NTT東日本の無線ビジネスが好調だ。Wi-Fiやローカル5Gなどの無線技術を軸とした地域課題解決をミッションとしているが、今後の展開をどう描いているのか。担当する渡辺部長に詳しく聞いた。

「通信手段ありきではなく」

「NTTe-city Laboを2022年5月に開設して以来、累計2万人を超えるお客様に来ていただいている。自治体の首長はもちろん、最近では修学旅行生も訪れる」。NTT東日本 ビジネス開発本部 無線&IoTビジネス部 部長の渡辺憲一氏はそう語る。

NTT東日本 ビジネス開発本部 無線&IoTビジネス部 部長の渡辺憲一氏

NTT東日本 ビジネス開発本部 無線&IoTビジネス部 部長の渡辺憲一氏

東京・調布市のNTT中央研修センタ内に設置されているNTTe-city Laboは、NTT東日本が提供する地域課題の解決のためのソリューションを体感できる施設で、さらに屋外を含めた実フィールドで無線技術の検証も行っている。実際にDXを支えるシステムが稼働する様子を見て学べる場として、多くの来訪者に好評を得ている。

NTTe-city Labo内の「νLab(ニュー・ラボ)」。Wi-Fi HaLowやWi-Fi 6Eなどの新たな無線技術の検証を行う

NTTe-city Labo内の「νLab(ニュー・ラボ)」。Wi-Fi HaLowやWi-Fi 6Eなどの新たな無線技術の検証を行う

NTT東日本は「地域会社として、地域の課題と向き合うことがミッション」(渡辺氏)と位置づけ、各産業や自治体の課題解決を支援している。「無線の案件を手掛ければ手掛けるほど、日本が直面する少子高齢化や労働力不足の深刻さを実感する」と渡辺氏は語る。人口減少が進む地域においても持続的な発展を支えるためには、IoTやロボティクスに代表される無線技術を活かしたソリューションが不可欠だということを肌で感じており、その実感がラボでのソリューション開発の土台となっている。

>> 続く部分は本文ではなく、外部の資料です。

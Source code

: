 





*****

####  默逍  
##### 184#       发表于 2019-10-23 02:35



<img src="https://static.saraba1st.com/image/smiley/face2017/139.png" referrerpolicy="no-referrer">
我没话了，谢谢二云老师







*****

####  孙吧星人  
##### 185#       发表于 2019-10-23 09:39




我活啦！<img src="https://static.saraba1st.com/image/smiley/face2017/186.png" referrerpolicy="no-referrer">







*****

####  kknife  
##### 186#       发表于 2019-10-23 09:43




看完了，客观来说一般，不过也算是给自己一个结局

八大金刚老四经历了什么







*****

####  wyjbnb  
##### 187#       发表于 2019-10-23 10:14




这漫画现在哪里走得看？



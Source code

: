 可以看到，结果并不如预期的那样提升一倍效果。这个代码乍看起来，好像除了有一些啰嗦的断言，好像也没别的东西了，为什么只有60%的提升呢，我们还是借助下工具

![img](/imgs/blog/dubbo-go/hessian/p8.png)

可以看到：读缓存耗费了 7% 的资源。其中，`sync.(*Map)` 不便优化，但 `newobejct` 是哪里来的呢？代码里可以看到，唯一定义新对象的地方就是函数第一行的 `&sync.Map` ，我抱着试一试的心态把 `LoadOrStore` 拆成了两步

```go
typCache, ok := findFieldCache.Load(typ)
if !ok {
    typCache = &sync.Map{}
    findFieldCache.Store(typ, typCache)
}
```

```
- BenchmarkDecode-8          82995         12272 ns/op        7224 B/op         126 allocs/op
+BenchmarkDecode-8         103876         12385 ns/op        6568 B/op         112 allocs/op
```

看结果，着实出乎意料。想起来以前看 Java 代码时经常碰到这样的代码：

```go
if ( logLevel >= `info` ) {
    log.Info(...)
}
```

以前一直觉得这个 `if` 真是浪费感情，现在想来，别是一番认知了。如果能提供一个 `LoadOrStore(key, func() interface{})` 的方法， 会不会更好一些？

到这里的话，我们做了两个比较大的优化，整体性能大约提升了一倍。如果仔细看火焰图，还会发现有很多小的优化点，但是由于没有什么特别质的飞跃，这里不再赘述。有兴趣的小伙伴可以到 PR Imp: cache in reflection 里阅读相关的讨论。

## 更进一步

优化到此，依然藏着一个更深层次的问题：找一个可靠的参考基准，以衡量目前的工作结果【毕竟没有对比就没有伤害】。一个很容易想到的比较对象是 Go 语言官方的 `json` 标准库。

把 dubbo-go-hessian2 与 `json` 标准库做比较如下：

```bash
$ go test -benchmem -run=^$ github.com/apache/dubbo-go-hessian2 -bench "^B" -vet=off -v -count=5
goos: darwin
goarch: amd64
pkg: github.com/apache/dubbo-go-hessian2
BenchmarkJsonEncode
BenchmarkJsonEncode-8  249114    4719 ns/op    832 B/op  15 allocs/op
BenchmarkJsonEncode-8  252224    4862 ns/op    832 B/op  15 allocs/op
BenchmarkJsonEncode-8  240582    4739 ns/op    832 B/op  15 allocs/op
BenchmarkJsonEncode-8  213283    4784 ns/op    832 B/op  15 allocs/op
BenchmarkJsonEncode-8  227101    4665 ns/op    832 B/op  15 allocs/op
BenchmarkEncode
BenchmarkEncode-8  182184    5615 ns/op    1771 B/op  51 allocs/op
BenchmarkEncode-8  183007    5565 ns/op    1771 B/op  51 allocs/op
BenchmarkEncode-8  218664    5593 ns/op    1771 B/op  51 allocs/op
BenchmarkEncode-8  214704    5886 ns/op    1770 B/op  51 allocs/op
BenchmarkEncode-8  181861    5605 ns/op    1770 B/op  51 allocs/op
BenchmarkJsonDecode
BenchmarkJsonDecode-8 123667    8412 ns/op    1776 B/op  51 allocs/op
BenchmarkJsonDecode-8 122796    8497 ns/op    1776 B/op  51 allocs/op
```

そのうえで渡辺氏は、「NTT東日本の強みは、幅広い通信手段をフルラインナップで提供できること」と述べる。光回線に始まりWi-Fi、ローカル5G、LPWAといった法人向けプライベートネットワークの選択肢を揃え、各企業や自治体のニーズに応じた最適な通信環境を構築している(図表1)。

図表1 NTT東日本が提供するプライベートネットワークのラインナップ

図表1 NTT東日本が提供するプライベートネットワークのラインナップ

例えば2015年に提供を開始したマネージドWi-Fi「ギガらくWi-Fi」は、2024年9月時点で38万台超のアクセスポイントが稼働し、国内最大級の企業向けマネージドWi-Fiサービスへと成長している。コロナ禍を経て、中堅中小企業を中心にオフィス内の無線ネットワーク環境を適切にコントロールしたいという要望が顕著だという。自治体にも多く採用されており、業務利用のほか、公共施設のフリーWi-Fiとしても活用されている。

また、子会社のNTTブロードバンド・プラットフォーム(NTTBP)は、インバウンド需要の回復とともに利用が再び拡大している公衆Wi-Fiサービスのほか、高度な大企業向けWi-Fiにも力を入れている。

このように多くの通信手段を取り揃えるが、NTT東日本は「通信手段ありきではなく、顧客の課題に応じて最適なソリューションを組み合わせる」ことを重視する。回線、装置、そしてコンサルティングやSIを含めたトータルな支援をワンストップで提供しているのが特徴といえるだろう。この戦略が、年間「数百億円」(渡辺氏)という無線関連事業の売上を大きく支える要因となっている。